---------- Provided records
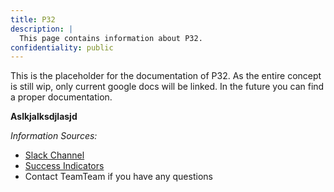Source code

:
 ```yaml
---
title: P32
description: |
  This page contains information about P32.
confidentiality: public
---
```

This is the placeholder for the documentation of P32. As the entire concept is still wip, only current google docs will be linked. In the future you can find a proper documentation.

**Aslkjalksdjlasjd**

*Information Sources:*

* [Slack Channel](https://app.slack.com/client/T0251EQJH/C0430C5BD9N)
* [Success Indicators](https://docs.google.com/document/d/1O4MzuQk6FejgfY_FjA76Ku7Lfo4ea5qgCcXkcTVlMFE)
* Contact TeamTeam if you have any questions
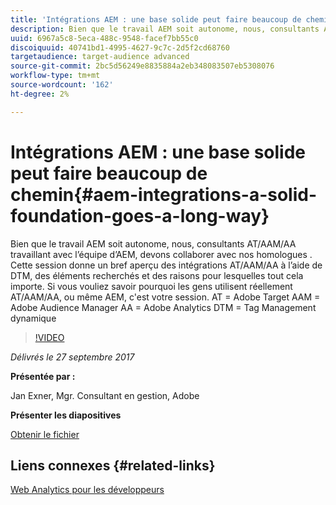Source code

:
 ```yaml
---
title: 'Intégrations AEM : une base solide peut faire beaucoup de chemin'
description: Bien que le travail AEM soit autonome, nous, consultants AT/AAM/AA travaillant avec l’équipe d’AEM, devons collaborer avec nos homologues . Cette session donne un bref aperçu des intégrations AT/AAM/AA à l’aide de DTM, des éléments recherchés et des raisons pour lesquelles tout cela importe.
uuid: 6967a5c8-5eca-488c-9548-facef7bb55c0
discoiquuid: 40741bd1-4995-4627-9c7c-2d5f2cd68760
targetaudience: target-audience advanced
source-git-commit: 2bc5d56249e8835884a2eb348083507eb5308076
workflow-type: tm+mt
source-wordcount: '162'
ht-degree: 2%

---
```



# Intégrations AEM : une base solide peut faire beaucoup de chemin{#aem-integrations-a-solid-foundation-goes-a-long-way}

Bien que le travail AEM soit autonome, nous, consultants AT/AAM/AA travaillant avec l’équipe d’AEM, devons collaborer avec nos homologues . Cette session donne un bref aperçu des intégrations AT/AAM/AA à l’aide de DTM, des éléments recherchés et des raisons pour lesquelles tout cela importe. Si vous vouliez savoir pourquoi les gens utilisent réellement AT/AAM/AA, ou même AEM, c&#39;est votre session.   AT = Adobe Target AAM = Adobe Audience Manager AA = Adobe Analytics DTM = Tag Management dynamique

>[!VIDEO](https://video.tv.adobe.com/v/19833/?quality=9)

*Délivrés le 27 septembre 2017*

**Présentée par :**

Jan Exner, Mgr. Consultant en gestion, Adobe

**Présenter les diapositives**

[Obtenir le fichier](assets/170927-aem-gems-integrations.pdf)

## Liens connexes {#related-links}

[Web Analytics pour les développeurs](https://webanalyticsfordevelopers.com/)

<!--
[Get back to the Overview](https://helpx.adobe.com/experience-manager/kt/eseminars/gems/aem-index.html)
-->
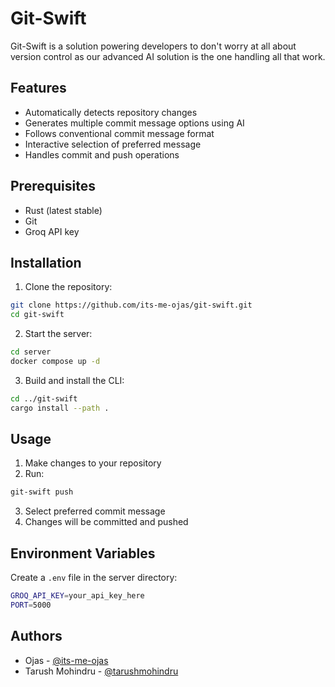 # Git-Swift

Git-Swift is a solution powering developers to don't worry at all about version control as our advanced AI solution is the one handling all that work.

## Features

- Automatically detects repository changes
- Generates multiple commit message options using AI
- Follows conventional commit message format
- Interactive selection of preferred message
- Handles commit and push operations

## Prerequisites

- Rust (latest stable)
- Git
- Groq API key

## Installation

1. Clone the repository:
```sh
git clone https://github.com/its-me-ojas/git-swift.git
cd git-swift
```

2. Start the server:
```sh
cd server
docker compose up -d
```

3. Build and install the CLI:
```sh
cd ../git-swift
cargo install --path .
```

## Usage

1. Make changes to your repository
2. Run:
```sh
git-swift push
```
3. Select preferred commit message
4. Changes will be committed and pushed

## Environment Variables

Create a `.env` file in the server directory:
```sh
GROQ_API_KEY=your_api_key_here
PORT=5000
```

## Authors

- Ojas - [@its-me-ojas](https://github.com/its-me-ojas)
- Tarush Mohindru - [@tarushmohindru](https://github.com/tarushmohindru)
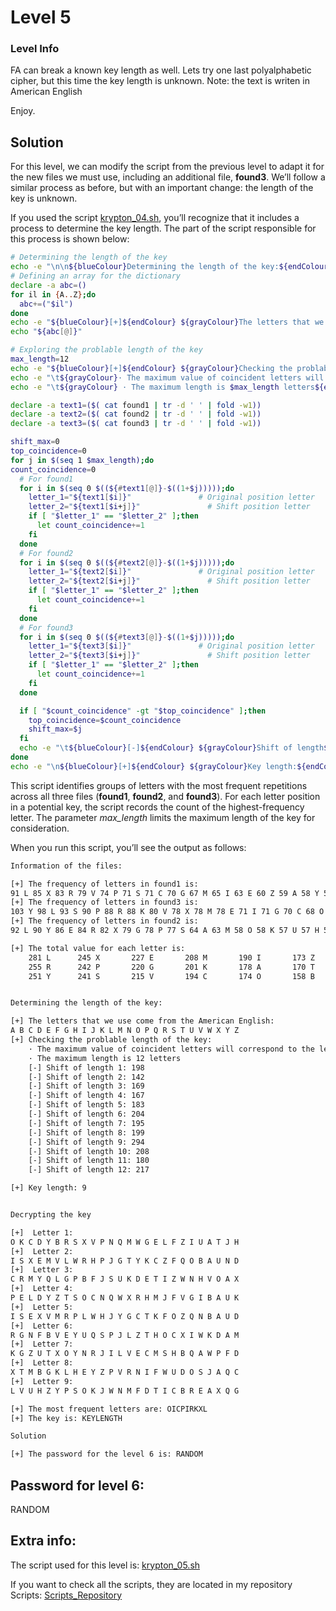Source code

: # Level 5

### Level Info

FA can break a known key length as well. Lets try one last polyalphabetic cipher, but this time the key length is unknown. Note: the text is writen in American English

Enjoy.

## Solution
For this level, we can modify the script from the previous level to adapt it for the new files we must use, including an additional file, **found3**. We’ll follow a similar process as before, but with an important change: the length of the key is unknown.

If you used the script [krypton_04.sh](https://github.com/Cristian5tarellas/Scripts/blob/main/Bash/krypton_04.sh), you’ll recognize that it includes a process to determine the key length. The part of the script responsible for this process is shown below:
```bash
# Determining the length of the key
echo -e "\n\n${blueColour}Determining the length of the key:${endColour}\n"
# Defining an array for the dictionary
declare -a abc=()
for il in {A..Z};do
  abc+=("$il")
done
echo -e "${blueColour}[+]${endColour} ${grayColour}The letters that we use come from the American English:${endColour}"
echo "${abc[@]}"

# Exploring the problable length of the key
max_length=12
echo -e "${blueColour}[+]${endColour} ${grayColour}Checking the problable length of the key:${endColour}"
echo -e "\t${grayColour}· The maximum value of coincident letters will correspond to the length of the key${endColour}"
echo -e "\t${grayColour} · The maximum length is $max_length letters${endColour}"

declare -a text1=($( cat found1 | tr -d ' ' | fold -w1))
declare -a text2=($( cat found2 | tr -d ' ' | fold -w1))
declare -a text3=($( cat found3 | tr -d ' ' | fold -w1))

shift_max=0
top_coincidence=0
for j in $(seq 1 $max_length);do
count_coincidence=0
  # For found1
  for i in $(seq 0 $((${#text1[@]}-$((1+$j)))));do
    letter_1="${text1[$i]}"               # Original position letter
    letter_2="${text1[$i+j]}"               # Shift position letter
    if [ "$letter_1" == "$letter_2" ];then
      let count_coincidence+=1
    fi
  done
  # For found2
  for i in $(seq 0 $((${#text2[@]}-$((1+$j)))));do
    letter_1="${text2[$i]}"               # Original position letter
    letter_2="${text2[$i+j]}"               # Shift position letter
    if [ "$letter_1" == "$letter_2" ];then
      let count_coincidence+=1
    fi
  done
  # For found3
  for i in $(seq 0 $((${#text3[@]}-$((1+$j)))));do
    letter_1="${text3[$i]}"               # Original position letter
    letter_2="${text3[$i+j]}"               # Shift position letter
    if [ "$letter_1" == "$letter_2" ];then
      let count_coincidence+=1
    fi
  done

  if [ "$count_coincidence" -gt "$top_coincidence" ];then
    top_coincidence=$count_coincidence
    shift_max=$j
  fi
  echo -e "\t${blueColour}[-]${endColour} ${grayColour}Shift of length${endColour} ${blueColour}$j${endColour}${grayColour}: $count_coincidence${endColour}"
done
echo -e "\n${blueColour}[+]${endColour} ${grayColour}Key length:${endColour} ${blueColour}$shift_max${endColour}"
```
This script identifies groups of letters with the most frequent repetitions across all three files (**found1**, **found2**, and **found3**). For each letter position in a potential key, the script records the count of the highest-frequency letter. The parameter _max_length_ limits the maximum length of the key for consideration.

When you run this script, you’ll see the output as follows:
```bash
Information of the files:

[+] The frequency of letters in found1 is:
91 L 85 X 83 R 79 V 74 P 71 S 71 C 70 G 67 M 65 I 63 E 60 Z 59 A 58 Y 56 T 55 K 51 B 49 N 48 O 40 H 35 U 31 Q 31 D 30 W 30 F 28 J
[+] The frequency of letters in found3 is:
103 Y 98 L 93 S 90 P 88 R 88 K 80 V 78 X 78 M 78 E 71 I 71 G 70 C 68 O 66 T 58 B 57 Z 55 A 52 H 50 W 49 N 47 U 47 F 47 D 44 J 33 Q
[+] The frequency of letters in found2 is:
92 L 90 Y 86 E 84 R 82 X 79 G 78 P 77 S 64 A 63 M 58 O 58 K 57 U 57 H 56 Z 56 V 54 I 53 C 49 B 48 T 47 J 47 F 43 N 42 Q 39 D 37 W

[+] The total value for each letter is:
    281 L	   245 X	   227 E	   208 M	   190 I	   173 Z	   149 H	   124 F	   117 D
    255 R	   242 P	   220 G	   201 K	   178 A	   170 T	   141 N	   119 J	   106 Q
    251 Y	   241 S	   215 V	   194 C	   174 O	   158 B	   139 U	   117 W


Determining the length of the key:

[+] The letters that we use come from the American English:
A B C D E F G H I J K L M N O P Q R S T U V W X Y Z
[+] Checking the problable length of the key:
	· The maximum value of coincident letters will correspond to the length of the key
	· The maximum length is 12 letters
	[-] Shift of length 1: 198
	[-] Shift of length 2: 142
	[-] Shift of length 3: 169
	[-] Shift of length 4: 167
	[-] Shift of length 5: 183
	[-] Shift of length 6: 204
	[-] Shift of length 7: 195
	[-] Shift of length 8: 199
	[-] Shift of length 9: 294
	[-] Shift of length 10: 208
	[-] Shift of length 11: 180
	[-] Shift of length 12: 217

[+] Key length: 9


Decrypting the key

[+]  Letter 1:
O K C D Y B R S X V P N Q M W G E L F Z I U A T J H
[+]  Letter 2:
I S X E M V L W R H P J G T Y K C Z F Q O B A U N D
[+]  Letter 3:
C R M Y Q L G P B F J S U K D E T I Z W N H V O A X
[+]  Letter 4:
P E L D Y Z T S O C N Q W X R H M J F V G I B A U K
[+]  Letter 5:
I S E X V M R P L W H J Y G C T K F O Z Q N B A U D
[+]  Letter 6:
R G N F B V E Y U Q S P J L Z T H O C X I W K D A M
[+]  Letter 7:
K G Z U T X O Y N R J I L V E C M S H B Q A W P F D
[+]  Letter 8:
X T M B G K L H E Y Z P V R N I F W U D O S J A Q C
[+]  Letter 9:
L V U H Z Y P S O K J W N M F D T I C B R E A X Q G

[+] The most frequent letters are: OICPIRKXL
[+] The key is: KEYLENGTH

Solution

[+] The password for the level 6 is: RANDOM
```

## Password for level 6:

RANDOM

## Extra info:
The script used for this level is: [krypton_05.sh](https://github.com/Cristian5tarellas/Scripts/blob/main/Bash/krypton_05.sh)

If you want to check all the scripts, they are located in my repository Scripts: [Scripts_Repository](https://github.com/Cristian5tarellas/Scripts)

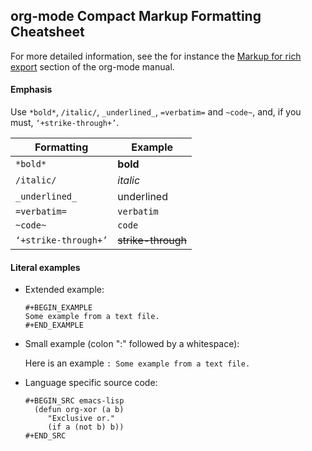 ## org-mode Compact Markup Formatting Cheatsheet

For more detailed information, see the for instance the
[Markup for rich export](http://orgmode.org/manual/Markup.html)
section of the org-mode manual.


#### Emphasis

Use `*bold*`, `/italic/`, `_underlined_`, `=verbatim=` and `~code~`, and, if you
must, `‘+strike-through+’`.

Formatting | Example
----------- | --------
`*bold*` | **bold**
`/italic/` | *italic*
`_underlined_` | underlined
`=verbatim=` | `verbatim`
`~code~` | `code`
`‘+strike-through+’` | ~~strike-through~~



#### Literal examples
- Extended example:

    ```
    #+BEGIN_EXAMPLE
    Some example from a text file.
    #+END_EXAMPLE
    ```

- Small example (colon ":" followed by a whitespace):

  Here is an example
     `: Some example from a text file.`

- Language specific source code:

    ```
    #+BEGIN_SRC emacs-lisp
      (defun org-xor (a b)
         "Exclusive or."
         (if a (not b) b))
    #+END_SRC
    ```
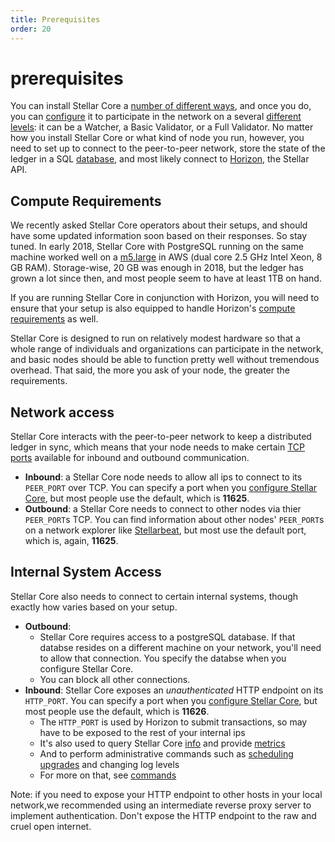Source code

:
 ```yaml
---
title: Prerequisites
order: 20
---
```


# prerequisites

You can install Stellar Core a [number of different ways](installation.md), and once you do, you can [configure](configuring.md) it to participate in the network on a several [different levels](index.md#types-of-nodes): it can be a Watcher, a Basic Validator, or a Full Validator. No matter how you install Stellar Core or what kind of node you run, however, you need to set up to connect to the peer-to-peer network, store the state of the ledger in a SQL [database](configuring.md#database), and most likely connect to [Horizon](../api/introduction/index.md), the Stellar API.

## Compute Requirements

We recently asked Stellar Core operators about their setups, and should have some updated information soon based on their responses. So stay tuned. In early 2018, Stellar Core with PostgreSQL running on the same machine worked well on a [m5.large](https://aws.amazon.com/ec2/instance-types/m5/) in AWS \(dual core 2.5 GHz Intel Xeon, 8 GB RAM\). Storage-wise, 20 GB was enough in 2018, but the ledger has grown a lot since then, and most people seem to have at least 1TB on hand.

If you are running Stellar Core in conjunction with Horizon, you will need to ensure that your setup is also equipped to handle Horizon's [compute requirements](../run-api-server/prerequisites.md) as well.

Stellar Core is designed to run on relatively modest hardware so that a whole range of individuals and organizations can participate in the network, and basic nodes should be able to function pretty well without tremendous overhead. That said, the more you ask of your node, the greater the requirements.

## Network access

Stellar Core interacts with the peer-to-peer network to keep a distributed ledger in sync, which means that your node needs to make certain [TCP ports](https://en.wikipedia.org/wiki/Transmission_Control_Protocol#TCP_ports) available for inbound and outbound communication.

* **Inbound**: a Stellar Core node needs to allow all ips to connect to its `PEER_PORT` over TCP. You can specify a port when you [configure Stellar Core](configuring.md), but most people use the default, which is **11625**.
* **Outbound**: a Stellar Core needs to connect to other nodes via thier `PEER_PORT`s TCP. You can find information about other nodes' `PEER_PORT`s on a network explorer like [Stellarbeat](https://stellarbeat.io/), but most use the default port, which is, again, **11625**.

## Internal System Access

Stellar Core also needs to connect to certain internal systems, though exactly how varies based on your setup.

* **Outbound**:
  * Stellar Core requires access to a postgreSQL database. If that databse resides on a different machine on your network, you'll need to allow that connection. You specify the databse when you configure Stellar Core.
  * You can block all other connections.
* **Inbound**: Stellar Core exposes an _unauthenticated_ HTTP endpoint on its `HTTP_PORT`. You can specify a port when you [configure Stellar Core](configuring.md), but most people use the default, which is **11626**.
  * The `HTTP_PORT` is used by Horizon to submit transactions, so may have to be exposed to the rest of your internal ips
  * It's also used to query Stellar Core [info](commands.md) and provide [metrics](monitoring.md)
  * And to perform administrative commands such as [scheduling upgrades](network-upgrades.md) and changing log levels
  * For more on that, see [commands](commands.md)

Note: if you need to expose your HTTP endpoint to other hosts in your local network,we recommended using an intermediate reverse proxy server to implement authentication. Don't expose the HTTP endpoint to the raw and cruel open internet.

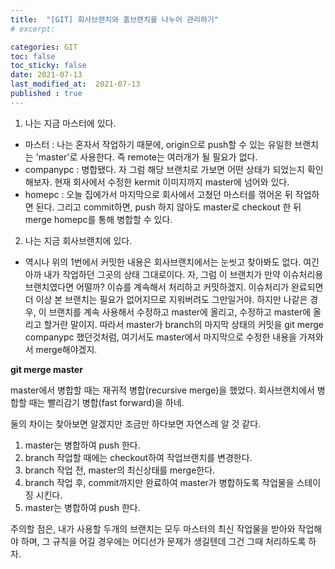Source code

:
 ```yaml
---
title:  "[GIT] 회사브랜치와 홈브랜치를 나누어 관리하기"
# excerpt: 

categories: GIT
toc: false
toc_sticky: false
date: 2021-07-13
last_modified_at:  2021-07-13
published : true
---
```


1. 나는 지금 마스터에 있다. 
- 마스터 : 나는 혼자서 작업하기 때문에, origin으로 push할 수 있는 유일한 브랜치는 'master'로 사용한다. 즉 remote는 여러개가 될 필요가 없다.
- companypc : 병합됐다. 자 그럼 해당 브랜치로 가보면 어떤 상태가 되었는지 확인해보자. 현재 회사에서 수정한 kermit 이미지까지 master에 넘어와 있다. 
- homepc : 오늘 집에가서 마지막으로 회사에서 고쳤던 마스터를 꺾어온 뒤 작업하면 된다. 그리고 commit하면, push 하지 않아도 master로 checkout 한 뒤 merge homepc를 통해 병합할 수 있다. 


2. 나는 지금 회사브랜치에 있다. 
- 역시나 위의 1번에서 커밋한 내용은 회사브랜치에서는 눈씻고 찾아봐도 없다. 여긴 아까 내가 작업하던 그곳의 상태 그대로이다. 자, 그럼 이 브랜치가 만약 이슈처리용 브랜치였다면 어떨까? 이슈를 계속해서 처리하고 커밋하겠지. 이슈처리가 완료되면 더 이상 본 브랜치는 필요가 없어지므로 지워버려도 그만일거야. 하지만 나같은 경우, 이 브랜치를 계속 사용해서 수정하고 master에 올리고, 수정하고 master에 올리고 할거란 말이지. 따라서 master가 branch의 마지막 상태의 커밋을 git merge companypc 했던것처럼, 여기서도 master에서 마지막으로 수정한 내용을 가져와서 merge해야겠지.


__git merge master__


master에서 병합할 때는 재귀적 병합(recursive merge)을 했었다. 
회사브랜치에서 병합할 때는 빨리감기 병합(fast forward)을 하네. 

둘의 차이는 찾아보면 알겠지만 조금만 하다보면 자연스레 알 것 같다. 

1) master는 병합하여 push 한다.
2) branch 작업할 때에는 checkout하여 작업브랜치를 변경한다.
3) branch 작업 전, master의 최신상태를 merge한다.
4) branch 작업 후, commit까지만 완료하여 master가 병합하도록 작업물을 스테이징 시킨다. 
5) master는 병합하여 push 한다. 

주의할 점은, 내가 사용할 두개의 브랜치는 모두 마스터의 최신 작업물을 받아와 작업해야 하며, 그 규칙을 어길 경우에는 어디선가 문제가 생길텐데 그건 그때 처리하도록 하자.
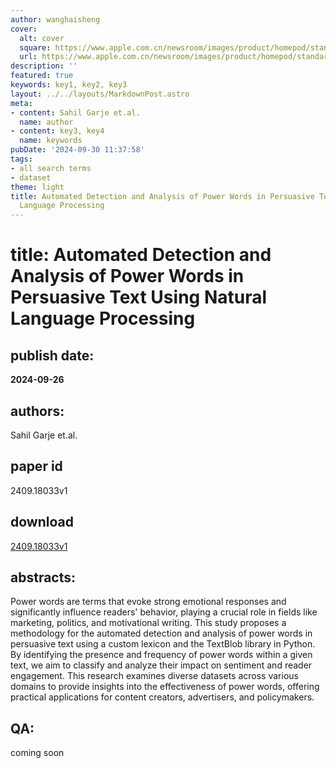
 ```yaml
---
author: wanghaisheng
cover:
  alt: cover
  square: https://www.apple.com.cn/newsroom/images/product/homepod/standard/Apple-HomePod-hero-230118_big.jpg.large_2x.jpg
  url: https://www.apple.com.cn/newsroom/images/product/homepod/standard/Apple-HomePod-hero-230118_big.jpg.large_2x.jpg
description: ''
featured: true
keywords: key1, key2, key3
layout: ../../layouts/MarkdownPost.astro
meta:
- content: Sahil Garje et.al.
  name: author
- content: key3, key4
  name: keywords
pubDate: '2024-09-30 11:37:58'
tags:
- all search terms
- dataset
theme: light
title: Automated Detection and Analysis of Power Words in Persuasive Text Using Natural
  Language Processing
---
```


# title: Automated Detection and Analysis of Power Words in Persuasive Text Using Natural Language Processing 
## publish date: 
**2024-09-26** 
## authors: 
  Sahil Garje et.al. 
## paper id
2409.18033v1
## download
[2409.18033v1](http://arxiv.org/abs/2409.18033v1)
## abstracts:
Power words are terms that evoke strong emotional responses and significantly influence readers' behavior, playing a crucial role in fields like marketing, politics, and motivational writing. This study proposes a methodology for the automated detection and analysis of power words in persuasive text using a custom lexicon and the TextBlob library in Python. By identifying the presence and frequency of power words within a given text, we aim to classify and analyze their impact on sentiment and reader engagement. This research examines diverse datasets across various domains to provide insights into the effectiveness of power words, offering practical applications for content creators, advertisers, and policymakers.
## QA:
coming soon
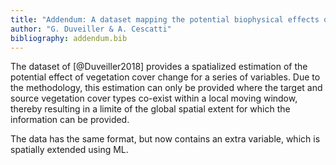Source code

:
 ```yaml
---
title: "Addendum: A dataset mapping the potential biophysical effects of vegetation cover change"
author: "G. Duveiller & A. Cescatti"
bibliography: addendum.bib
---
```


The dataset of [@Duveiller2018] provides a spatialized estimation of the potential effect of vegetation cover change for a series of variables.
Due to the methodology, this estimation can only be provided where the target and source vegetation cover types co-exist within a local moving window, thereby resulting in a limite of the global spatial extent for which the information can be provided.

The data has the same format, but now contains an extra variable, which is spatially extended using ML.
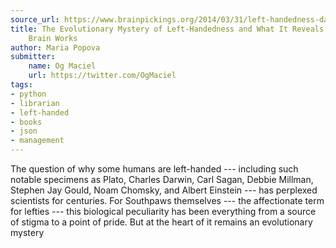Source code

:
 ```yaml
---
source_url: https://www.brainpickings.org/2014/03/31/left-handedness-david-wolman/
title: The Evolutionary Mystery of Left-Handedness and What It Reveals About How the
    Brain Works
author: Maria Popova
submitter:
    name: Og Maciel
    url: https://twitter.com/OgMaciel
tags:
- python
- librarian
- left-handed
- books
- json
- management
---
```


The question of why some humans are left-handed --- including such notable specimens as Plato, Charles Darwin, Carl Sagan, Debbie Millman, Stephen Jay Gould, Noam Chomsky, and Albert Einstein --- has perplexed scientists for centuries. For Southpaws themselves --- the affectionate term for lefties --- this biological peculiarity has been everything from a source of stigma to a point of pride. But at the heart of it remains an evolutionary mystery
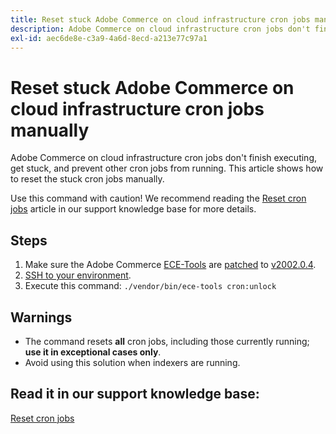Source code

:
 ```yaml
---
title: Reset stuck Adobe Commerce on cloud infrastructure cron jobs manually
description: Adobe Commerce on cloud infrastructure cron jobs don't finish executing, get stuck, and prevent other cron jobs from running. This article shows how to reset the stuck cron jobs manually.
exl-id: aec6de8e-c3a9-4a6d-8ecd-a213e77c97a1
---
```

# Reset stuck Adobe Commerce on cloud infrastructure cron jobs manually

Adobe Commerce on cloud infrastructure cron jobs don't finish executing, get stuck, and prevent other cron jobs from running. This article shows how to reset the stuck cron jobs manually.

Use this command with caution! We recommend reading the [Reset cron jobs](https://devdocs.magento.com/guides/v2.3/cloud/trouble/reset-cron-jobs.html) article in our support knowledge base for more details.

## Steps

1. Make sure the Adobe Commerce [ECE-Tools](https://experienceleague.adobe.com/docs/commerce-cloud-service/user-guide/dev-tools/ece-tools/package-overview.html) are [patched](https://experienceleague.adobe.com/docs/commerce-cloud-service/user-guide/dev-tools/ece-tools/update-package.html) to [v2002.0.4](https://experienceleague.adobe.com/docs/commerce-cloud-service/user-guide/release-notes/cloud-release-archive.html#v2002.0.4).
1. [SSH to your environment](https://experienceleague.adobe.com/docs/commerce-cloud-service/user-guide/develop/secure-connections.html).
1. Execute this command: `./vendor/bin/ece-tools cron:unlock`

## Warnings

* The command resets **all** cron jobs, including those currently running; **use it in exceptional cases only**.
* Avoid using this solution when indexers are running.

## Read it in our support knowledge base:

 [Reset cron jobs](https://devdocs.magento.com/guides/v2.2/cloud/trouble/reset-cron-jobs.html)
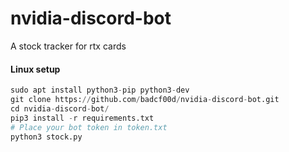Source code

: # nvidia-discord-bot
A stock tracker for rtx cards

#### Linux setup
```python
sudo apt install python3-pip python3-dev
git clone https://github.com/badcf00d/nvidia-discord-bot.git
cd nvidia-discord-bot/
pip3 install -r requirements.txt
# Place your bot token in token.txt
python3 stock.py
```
--------------------
== What the task asks ==
The answer must consist only of the lines from the beginning of the entries above through the line that holds "# Intégrations AEM", reproduced exactly and without pictures.

== The completed task ==
Source code

:
 ```yaml
---
title: P32
description: |
  This page contains information about P32.
confidentiality: public
---
```

This is the placeholder for the documentation of P32. As the entire concept is still wip, only current google docs will be linked. In the future you can find a proper documentation.

**Aslkjalksdjlasjd**

*Information Sources:*

* [Slack Channel](https://app.slack.com/client/T0251EQJH/C0430C5BD9N)
* [Success Indicators](https://docs.google.com/document/d/1O4MzuQk6FejgfY_FjA76Ku7Lfo4ea5qgCcXkcTVlMFE)
* Contact TeamTeam if you have any questions
Source code

:
 ```yaml
---
title: 'Intégrations AEM : une base solide peut faire beaucoup de chemin'
description: Bien que le travail AEM soit autonome, nous, consultants AT/AAM/AA travaillant avec l’équipe d’AEM, devons collaborer avec nos homologues . Cette session donne un bref aperçu des intégrations AT/AAM/AA à l’aide de DTM, des éléments recherchés et des raisons pour lesquelles tout cela importe.
uuid: 6967a5c8-5eca-488c-9548-facef7bb55c0
discoiquuid: 40741bd1-4995-4627-9c7c-2d5f2cd68760
targetaudience: target-audience advanced
source-git-commit: 2bc5d56249e8835884a2eb348083507eb5308076
workflow-type: tm+mt
source-wordcount: '162'
ht-degree: 2%

---
```



# Intégrations AEM : une base solide peut faire beaucoup de chemin{#aem-integrations-a-solid-foundation-goes-a-long-way}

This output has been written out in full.